易居文学 > 灵异小说 > 催妆 > 第341章
  萧枕立在府门口,目送皇帝玉辇走远,直到消失在视线内,他依旧一动未动。
  管家几乎喜极而泣,“二殿下,您守得云开见月明了啊。”
  萧枕扯了一下嘴角,容色在天色渐暗的光线下,伴着府门口的灯笼,半明半昧,声音听不出情绪,“是啊,二十年。”
  他用十年求生困苦,十年筹谋隐忍,守到了今日皇帝踏足二皇子府,守到了,他哪怕杀了东宫除了萧泽之外的所有护卫暗卫,父皇也只是让他闭门思过七天而已。
  他拂了拂衣袖,回身对走来的崔言书和琉璃说,“立即启程,去栖云山。”
  琉璃欢喜起来,“对,走,二殿下你明日就要上朝了,今日自然要去看小姐的。咱们去栖云山吃晚饭,喝酒庆祝一番。”
  崔言书没意见。
  于是,三人骑马,在皇帝离开后,立即出了二皇子府,出了京城,去了栖云山。
  皇帝今日之行,没有特意掩饰,所以,无论是去了东宫,去了栖云山,去了二皇子府,都不是秘密,该知道的朝臣们,都知道了。
  皇帝进东宫,待了一刻左右,皇帝去了栖云山,待了半个时辰,皇帝去了二皇子府,整整待了大半日,天擦黑,才回了皇宫。
  这是一个信号。
  随着皇帝回宫,二皇子的闭门思过免除了,这又是一个信号。
  而对比东宫,三千御林军并没有撤,太子殿下没有被皇上放出来的打算。显而易见,太子殿下的位置怕是真要岌岌可危了。
  尤其是,许子舟上奏请废太子,皇帝看了奏折,没将请废太子的折子砸到许子舟的脸上,而是带走了,这一日,朝臣们私下里,都揣测着后梁的朝局风向怕是要变一变了。

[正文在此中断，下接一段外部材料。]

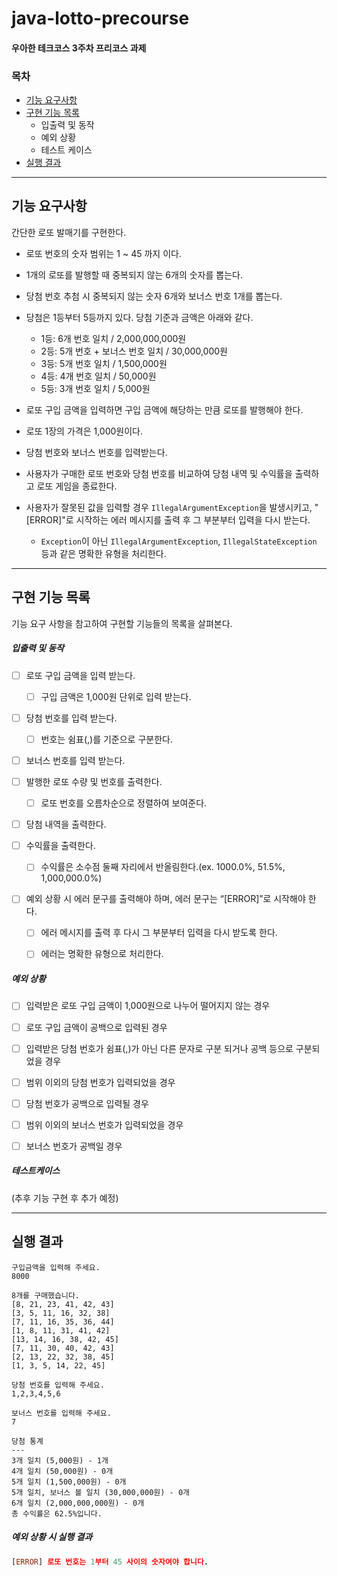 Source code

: # java-lotto-precourse
#### 우아한 테크코스 3주차 프리코스 과제

### 목차
- [기능 요구사항](#기능-요구사항)
- [구현 기능 목록](#구현-기능-목록)
    - 입출력 및 동작
    - 예외 상황
    - 테스트 케이스
- [실행 결과](#실행-결과)

---

## 기능 요구사항
간단한 로또 발매기를 구현한다.

- 로또 번호의 숫자 범위는 1 ~ 45 까지 이다.
- 1개의 로또를 발행할 때 중복되지 않는 6개의 숫자를 뽑는다.
- 당첨 번호 추첨 시 중복되지 않는 숫자 6개와 보너스 번호 1개를 뽑는다.
- 당첨은 1등부터 5등까지 있다. 당첨 기준과 금액은 아래와 같다.

    - 1등: 6개 번호 일치 / 2,000,000,000원
    - 2등: 5개 번호 + 보너스 번호 일치 / 30,000,000원
    - 3등: 5개 번호 일치 / 1,500,000원
    - 4등: 4개 번호 일치 / 50,000원
    - 5등: 3개 번호 일치 / 5,000원

- 로또 구입 금액을 입력하면 구입 금액에 해당하는 만큼 로또를 발행해야 한다.
- 로또 1장의 가격은 1,000원이다.
- 당첨 번호와 보너스 번호를 입력받는다.
- 사용자가 구매한 로또 번호와 당첨 번호를 비교하여 당첨 내역 및 수익률을 출력하고 로또 게임을 종료한다.
- 사용자가 잘못된 값을 입력할 경우 `IllegalArgumentException`을 발생시키고, "[ERROR]"로 시작하는 에러 메시지를 출력 후 그 부분부터 입력을 다시 받는다.

    - `Exception`이 아닌 `IllegalArgumentException`, `IllegalStateException` 등과 같은 명확한 유형을 처리한다.


---

## 구현 기능 목록

기능 요구 사항을 참고하여 구현할 기능들의 목록을 살펴본다.

##### 입출력 및 동작
- [ ] 로또 구입 금액을 입력 받는다.
    - [ ] 구입 금액은 1,000원 단위로 입력 받는다.


- [ ] 당첨 번호를 입력 받는다.
    - [ ] 번호는 쉼표(,)를 기준으로 구분한다.

- [ ] 보너스 번호를 입력 받는다.


- [ ] 발행한 로또 수량 및 번호를 출력한다.
    - [ ] 로또 번호를 오름차순으로 정렬하여 보여준다.


- [ ] 당첨 내역을 출력한다.


- [ ] 수익률을 출력한다.
    - [ ] 수익률은 소수점 둘째 자리에서 반올림한다.(ex. 1000.0%, 51.5%, 1,000,000.0%)


- [ ] 예외 상황 시 에러 문구를 출력해야 하며, 에러 문구는 “[ERROR]”로 시작해야 한다.
    - [ ] 에러 메시지를 출력 후 다시 그 부분부터 입력을 다시 받도록 한다.
    - [ ] 에러는 명확한 유형으로 처리한다.


##### 예외 상황
- [ ] 입력받은 로또 구입 금액이 1,000원으로 나누어 떨어지지 않는 경우
- [ ] 로또 구입 금액이 공백으로 입력된 경우
- [ ] 입력받은 당첨 번호가 쉼표(,)가 아닌 다른 문자로 구분 되거나 공백 등으로 구분되었을 경우
- [ ] 범위 이외의 당첨 번호가 입력되었을 경우
- [ ] 당첨 번호가 공백으로 입력될 경우
- [ ] 범위 이외의 보너스 번호가 입력되었을 경우
- [ ] 보너스 번호가 공백일 경우


##### 테스트케이스
(추후 기능 구현 후 추가 예정)


---

## 실행 결과
```
구입금액을 입력해 주세요.
8000

8개를 구매했습니다.
[8, 21, 23, 41, 42, 43]
[3, 5, 11, 16, 32, 38]
[7, 11, 16, 35, 36, 44]
[1, 8, 11, 31, 41, 42]
[13, 14, 16, 38, 42, 45]
[7, 11, 30, 40, 42, 43]
[2, 13, 22, 32, 38, 45]
[1, 3, 5, 14, 22, 45]

당첨 번호를 입력해 주세요.
1,2,3,4,5,6

보너스 번호를 입력해 주세요.
7

당첨 통계
---
3개 일치 (5,000원) - 1개
4개 일치 (50,000원) - 0개
5개 일치 (1,500,000원) - 0개
5개 일치, 보너스 볼 일치 (30,000,000원) - 0개
6개 일치 (2,000,000,000원) - 0개
총 수익률은 62.5%입니다.

```

##### 예외 상황 시 실행 결과
```prolog
[ERROR] 로또 번호는 1부터 45 사이의 숫자여야 합니다.
```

  有些早就被凌画收买暗中投靠了二皇子府的朝臣,一个个感叹,被凌画不管是威逼利诱,还是自己眼光好,总之是臣服了二皇子,如今眼看光明不远,心里都十分激动。
  有些没投靠的,心里惋惜又悔恨,又慌张,又担心,想着怕是以后的官职要不升反降了。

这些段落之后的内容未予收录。